Question. While trying to prove a propositional logic statement, a student makes use o the following incorrect equivalence: NOT(p OR q) == NOT p OR NOT q
Show algerbraically that the equivalence is invalid.
Now the only thing I can think of is writting
NOT(p AND q) expands to NOT p AND NOT q
NOT p OR NOT q simplifies to NOT(p AND q)
So you can see they are not the same thing, but the question is worth 8% I'm not really sure what it's asking exactly.
It's supposed to mean break it down. You can prove something is right or wrong via truth tables or algerbraically apparently. Here is a picture from some examples of "showing algebraically"
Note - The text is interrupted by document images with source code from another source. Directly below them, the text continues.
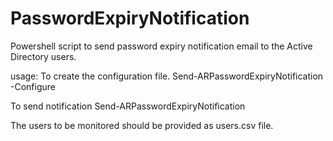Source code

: # PasswordExpiryNotification

Powershell script to send password expiry notification email to the Active Directory users.

usage:
To create the configuration file.
Send-ARPasswordExpiryNotification -Configure

To send notification
Send-ARPasswordExpiryNotification

The users to be monitored should be provided as users.csv file.
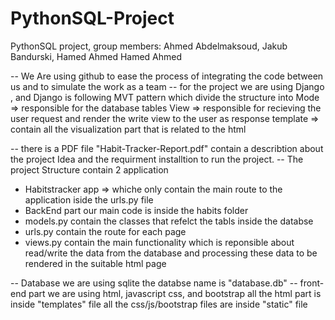 # PythonSQL-Project
PythonSQL project, group members: Ahmed Abdelmaksoud, Jakub Bandurski, Hamed Ahmed Hamed Ahmed

-- We Are using github to ease the process of integrating the code between us and to simulate the work as a team
-- for the project we are using Django , and Django is following MVT pattern which divide the structure into
 Mode => responsible for the database tables
 View => responsible for recieving the user request and render the write view to the user as response 
 template => contain all the visualization part that is related to the html

-- there is a PDF file "Habit-Tracker-Report.pdf" contain a describtion about the project Idea and the requirment installtion to run the project.
-- The project Structure contain 2 application 
- Habitstracker app => whiche only contain the main route to the application iside the urls.py file 
- BackEnd part
our main code is inside the habits folder 
- models.py contain the classes that refelct the tabls inside the databse
- urls.py contain the route for each page 
- views.py contain the main functionality which is reponsible about read/write the data from the database 
and processing these data to be rendered in the suitable html page

-- Database 
we are using sqlite the databse name is "database.db"
-- front-end part
we are using html, javascript css, and bootstrap
all the html part is inside "templates" file
all the css/js/bootstrap files are inside "static" file

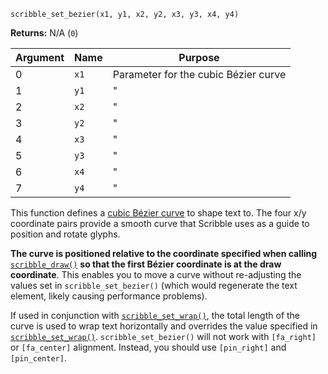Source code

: `scribble_set_bezier(x1, y1, x2, y2, x3, y3, x4, y4)`

**Returns:** N/A (`0`)

|Argument|Name|Purpose                             |
|--------|----|------------------------------------|
|0       |`x1`|Parameter for the cubic Bézier curve|
|1       |`y1`|"                                   |
|2       |`x2`|"                                   |
|3       |`y2`|"                                   |
|4       |`x3`|"                                   |
|5       |`y3`|"                                   |
|6       |`x4`|"                                   |
|7       |`y4`|"                                   |

This function defines a [cubic Bézier curve](https://en.wikipedia.org/wiki/B%C3%A9zier_curve) to shape text to. The four x/y coordinate pairs provide a smooth curve that Scribble uses as a guide to position and rotate glyphs.

**The curve is positioned relative to the coordinate specified when calling** [`scribble_draw()`](scribble_draw) **so that the first Bézier coordinate is at the draw coordinate**. This enables you to move a curve without re-adjusting the values set in `scribble_set_bezier()` (which would regenerate the text element, likely causing performance problems).

If used in conjunction with [`scribble_set_wrap()`](scribble_set_wrap), the total length of the curve is used to wrap text horizontally and overrides the value specified in [`scribble_set_wrap()`](scribble_set_wrap). `scribble_set_bezier()` will not work with `[fa_right]` or `[fa_center]` alignment. Instead, you should use `[pin_right]` and `[pin_center]`.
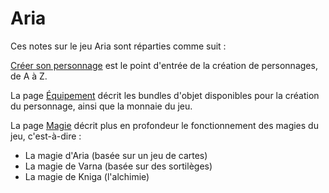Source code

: # Aria
Ces notes sur le jeu Aria sont réparties comme suit :

[Créer son personnage](<./Créer son personnage.md>) est le point d'entrée de la création de personnages, de A à Z.

La page [Équipement](<./L'équipement>) décrit les bundles d'objet disponibles pour la création du personnage, ainsi que la monnaie du jeu.

La page [Magie](<./La magie>) décrit plus en profondeur le fonctionnement des magies du jeu, c'est-à-dire :
- La magie d'Aria (basée sur un jeu de cartes)
- La magie de Varna (basée sur des sortilèges)
- La magie de Kniga (l'alchimie)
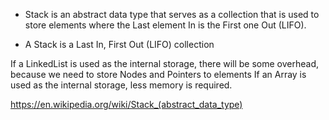 - Stack is an abstract data type that serves as a collection that is used to store elements where the Last element In is the First one Out (LIFO).

- A Stack is a Last In, First Out (LIFO) collection


If a LinkedList is used as the internal storage, there will be some overhead, because we need to store Nodes and Pointers to elements
If an Array is used as the internal storage, less memory is required.



https://en.wikipedia.org/wiki/Stack_(abstract_data_type)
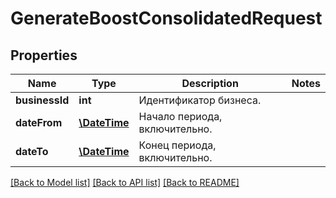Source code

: # GenerateBoostConsolidatedRequest

## Properties
Name | Type | Description | Notes
------------ | ------------- | ------------- | -------------
**businessId** | **int** | Идентификатор бизнеса. | 
**dateFrom** | [**\DateTime**](Date.md) | Начало периода, включительно. | 
**dateTo** | [**\DateTime**](Date.md) | Конец периода, включительно. | 

[[Back to Model list]](../README.md#documentation-for-models) [[Back to API list]](../README.md#documentation-for-api-endpoints) [[Back to README]](../README.md)


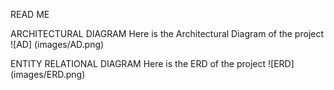 READ ME

ARCHITECTURAL DIAGRAM
Here is the Architectural Diagram of the project
![AD] (images/AD.png)


ENTITY RELATIONAL DIAGRAM
Here is the ERD of the project
![ERD] (images/ERD.png)
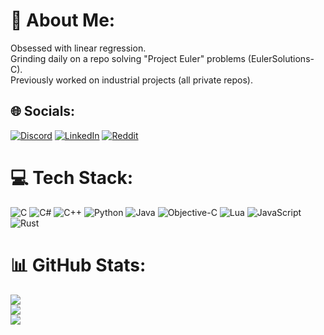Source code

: # 💫 About Me:
Obsessed with linear regression.<br>Grinding daily on a repo solving "Project Euler" problems (EulerSolutions-C).<br>Previously worked on industrial projects (all private repos).


## 🌐 Socials:
[![Discord](https://img.shields.io/badge/Discord-%237289DA.svg?logo=discord&logoColor=white)](https://discord.gg/pouee) [![LinkedIn](https://img.shields.io/badge/LinkedIn-%230077B5.svg?logo=linkedin&logoColor=white)](https://linkedin.com/in/pouya-boroujerdian) [![Reddit](https://img.shields.io/badge/Reddit-%23FF4500.svg?logo=Reddit&logoColor=white)](https://reddit.com/user/Any-Butterscotch-225) 

# 💻 Tech Stack:
![C](https://img.shields.io/badge/c-%2300599C.svg?style=for-the-badge&logo=c&logoColor=white) ![C#](https://img.shields.io/badge/c%23-%23239120.svg?style=for-the-badge&logo=csharp&logoColor=white) ![C++](https://img.shields.io/badge/c++-%2300599C.svg?style=for-the-badge&logo=c%2B%2B&logoColor=white) ![Python](https://img.shields.io/badge/python-3670A0?style=for-the-badge&logo=python&logoColor=ffdd54) ![Java](https://img.shields.io/badge/java-%23ED8B00.svg?style=for-the-badge&logo=openjdk&logoColor=white) ![Objective-C](https://img.shields.io/badge/OBJECTIVE--C-%233A95E3.svg?style=for-the-badge&logo=apple&logoColor=white) ![Lua](https://img.shields.io/badge/lua-%232C2D72.svg?style=for-the-badge&logo=lua&logoColor=white) ![JavaScript](https://img.shields.io/badge/javascript-%23323330.svg?style=for-the-badge&logo=javascript&logoColor=%23F7DF1E) ![Rust](https://img.shields.io/badge/rust-%23000000.svg?style=for-the-badge&logo=rust&logoColor=white)
# 📊 GitHub Stats:
![](https://github-readme-stats.vercel.app/api?username=pouyabrn&theme=transparent&hide_border=true&include_all_commits=false&count_private=true)<br/>
![](https://nirzak-streak-stats.vercel.app/?user=pouyabrn&theme=transparent&hide_border=true)<br/>
![](https://github-readme-stats.vercel.app/api/top-langs/?username=pouyabrn&theme=transparent&hide_border=true&include_all_commits=false&count_private=true&layout=compact)

<!-- Proudly created with GPRM ( https://gprm.itsvg.in ) -->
Proofs that proceed by rewriting using logic laws can show that two expressions are equivalent, not that they are non-equivalent. The only way to show the latter is if you have two expressions about which you know that they are not equivalent. For example, it may be given that x AND y is not equivalent to x OR y or that T is not equivalent to F. If the first of these non-equivalences is known, then you may substitute NOT x for p and NOT y for q in the erroneous equation. Then, using that equation, the left-hand side is equivalent to x OR y. Using the correct De Morgan's rule, the left-hand side is equivalent to x AND y.
A better way would be to replace p and q with truth values that make the truth-value of the left-hand side different from the truth value of the right-hand side and then reduce both sides to those truth values using logic laws. It seems that we can take for granted that T is not equivalent to F. However, this method is basically the same as using truth tables.
That's what I am saying: the problem suggests producing a statement whose left-hand side cannot be equivalent to the right-hand side. Now, about which two expressions it is clear that they cannot be equivalent is subjective. To one person it is clear that NOT (p OR q) cannot be equivalent to (NOT p) OR (NOT q), but to another this is not obvious and he/she only knows that p AND q and p OR q are not equivalent. To a purist, the only obvious thing is that T and F are not equivalent. For this reason, I don't think the problem is well-posed. Nevertheless, I suggest choosing two expressions whose non-equivalence you can justify and then proceed by making appropriate substitutions for p and q as described in post post #5.